O que resta não é somente a derrota, mas o vazio da crítica – uma
negatividade crônica numa sociedade, cujo seu fardo histórico lhe sobrou foi apenas
sua recusa de ver o estado de coisas.
É
preciso encarar a derrota em sua amplitude, porque apenas assim tenhamos as suas
reais dimensões. O eleitor brasileiro sabe que já perdeu; ele reconhece-se
à sua imagem e semelhança, no “projeto genocida”: a crítica dos críticos
está, então, falida. Nossa resignação pressuposta, marca a falência
enquanto alternativa concreta.
A
ex-presidente Dilma Rousseff acertou, quase sem querer, que “todo mundo vai
perder”. Só faltou um detalhe a acrescentar: já estávamos perdidos desde
muito antes! Perdemos não porque a chancela da derrota foi protocolada, mas
porque protocolamos a chancela da derrota. Não seria mais conveniente
fazer da potência crítica como forma de práxis ao invés de insistir na ação
de sua falência?
Doravante
a má fé na burocracia, no Estado, nos partidos de esquerda, etc. seriam o meio
de sobrevivência nos conflitos sociais postos e mediados, mas que hoje a
sobrevivência se tornou o entrave da mediação postulada. As fraseologias sem
conteúdo apresentam cada vez mais um horizonte inalcançável.
Portanto,
decretar a “falência da crítica” não me coloca na posição privilegiada de um “crítico”,
apenas mostra que a crítica precisa de uma posição desprivilegiada. Quem
sabe ela ficou lá em 1964, e agora, em “2022”, voltaria? Até lá, a crítica não será
ressuscitada, a menos que ela aguente a nova derrota.

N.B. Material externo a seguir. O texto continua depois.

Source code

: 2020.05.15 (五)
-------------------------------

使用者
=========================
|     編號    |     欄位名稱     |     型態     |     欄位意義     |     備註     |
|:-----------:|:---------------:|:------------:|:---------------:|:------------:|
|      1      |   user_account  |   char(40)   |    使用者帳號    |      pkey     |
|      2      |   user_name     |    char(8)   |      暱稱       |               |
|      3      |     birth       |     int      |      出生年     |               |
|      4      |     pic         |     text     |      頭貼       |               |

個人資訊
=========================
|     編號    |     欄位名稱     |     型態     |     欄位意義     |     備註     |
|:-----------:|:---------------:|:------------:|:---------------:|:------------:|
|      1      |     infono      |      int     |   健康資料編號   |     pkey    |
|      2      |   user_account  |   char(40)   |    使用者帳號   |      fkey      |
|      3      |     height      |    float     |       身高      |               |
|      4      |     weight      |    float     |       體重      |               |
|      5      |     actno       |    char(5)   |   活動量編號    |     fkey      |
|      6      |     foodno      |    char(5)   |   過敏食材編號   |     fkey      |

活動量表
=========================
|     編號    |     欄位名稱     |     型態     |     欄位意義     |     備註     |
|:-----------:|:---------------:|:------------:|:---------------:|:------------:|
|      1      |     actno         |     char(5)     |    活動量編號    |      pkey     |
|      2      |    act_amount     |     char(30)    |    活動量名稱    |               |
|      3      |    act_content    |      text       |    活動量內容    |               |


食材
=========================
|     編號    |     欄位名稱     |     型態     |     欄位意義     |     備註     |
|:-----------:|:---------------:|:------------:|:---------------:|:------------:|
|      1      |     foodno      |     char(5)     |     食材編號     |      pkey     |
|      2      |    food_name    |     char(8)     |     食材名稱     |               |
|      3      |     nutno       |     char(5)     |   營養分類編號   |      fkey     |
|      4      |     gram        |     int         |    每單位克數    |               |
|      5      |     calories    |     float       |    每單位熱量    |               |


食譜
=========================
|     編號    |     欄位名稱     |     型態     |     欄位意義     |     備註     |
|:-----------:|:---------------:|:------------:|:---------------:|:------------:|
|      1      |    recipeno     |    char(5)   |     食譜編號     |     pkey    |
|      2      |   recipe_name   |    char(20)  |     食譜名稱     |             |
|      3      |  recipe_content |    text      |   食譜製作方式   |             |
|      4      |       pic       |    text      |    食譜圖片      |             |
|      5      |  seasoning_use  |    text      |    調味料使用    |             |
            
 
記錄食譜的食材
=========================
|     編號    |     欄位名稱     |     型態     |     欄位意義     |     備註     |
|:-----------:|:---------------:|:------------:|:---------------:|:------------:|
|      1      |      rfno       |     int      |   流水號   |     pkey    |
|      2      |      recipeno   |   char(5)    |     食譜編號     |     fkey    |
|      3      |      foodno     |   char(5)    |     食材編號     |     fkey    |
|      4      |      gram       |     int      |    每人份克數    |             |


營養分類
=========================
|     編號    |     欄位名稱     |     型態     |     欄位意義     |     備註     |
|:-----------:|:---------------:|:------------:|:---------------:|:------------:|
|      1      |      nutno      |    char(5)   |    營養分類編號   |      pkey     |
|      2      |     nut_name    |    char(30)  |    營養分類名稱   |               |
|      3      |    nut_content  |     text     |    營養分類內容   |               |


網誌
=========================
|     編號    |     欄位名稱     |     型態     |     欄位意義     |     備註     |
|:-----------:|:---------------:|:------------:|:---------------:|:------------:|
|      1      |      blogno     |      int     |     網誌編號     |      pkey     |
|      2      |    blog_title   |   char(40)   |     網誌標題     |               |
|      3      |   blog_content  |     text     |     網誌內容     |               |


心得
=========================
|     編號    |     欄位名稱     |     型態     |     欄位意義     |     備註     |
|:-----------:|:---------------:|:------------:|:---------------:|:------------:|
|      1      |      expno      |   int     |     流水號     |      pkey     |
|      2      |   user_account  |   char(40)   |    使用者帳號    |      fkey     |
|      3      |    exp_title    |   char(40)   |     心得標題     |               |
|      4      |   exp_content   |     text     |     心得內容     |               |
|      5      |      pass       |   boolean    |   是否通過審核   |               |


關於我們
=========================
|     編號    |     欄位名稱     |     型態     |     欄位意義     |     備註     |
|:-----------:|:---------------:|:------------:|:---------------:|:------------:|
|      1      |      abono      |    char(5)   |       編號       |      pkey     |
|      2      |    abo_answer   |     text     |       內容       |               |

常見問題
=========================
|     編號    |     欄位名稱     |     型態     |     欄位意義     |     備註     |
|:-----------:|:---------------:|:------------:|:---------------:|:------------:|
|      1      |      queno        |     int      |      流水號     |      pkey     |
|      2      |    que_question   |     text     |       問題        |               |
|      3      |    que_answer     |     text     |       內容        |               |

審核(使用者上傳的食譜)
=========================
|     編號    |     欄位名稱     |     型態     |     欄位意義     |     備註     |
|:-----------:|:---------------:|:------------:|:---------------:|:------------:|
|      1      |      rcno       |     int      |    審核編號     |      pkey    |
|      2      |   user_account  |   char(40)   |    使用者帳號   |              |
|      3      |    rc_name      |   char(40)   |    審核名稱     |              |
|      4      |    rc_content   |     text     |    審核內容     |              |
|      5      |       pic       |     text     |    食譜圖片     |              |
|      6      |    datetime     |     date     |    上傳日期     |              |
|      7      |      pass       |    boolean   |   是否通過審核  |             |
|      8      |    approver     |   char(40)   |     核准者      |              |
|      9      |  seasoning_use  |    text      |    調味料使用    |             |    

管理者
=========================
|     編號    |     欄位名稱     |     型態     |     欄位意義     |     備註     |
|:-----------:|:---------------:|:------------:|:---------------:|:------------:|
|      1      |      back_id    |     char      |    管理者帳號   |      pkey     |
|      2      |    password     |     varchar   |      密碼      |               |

A crítica sofre, enfim, sua derradeira falência: terceirizaram-na para um Brasil compostos por gestores da anunciada catástrofe, enquanto a “crítica” espera seu próximo avião da salvação.
[1]
SAFATLE, Vladimir. “Como a esquerda brasileira morreu”. < https://brasil.elpais.com/opiniao/2020-02-10/como-a-esquerda-brasileira-morreu.html
>
[2] TAUFER, Felipe. "Escolhas jamais serão fáceis". < https://zeroaesquerda.com.br/index.php/2021/04/27/escolhas-jamais-serao-faceis-felipe-taufer/ >.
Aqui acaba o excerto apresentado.